──────── Data shown

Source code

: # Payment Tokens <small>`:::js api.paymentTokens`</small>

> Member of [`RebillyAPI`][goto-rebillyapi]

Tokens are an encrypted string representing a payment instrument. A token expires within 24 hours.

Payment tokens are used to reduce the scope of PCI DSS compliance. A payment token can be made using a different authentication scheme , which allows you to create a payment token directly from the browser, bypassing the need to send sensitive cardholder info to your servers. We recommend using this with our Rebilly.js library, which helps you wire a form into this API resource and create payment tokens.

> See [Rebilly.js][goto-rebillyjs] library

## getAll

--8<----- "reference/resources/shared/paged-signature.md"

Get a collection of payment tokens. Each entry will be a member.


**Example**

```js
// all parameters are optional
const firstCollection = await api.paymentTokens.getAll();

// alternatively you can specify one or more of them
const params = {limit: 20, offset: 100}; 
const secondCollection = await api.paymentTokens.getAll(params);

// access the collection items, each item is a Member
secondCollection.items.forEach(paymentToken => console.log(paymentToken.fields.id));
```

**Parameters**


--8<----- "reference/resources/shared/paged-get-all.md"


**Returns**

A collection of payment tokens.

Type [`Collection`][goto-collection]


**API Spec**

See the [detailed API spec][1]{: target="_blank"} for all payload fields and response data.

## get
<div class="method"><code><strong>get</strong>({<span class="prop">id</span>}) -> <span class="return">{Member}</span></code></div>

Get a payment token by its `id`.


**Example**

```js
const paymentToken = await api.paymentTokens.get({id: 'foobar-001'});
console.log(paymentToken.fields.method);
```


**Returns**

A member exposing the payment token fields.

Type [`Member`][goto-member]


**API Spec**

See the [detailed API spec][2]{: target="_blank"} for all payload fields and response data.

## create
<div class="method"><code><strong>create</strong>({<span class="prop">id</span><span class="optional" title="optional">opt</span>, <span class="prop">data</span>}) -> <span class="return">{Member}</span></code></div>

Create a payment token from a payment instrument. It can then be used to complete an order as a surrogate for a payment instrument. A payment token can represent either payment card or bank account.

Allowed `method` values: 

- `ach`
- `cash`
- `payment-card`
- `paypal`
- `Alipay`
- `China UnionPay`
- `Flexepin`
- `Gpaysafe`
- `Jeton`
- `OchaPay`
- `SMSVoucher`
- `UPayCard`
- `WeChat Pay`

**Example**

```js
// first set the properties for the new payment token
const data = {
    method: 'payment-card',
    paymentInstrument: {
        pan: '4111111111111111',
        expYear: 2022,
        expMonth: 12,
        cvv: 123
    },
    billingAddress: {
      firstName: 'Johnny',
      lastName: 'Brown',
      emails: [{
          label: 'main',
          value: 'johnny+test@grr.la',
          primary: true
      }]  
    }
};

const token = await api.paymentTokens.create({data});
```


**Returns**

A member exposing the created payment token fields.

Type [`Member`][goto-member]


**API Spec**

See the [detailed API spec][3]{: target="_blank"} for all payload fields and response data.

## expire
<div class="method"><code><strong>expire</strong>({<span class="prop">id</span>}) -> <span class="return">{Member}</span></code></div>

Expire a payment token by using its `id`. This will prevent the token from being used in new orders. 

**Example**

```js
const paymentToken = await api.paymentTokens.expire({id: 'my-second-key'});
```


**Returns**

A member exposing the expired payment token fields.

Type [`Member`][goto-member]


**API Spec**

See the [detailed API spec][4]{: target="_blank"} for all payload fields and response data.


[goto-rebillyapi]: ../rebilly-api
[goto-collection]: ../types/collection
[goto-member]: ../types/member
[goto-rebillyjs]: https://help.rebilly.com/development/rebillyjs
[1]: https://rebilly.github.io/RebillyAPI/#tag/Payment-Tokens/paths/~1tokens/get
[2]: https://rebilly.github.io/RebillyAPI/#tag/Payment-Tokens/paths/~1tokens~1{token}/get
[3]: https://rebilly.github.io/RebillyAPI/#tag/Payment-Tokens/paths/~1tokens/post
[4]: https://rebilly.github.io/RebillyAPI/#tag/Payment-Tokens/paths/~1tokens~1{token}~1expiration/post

────────────────

Exercise
Restate word for word the lines above, beginning at the first one and ending at the line that carries "Tokens are an".

Response area
Source code

: # Payment Tokens <small>`:::js api.paymentTokens`</small>

> Member of [`RebillyAPI`][goto-rebillyapi]

Tokens are an encrypted string representing a payment instrument. A token expires within 24 hours.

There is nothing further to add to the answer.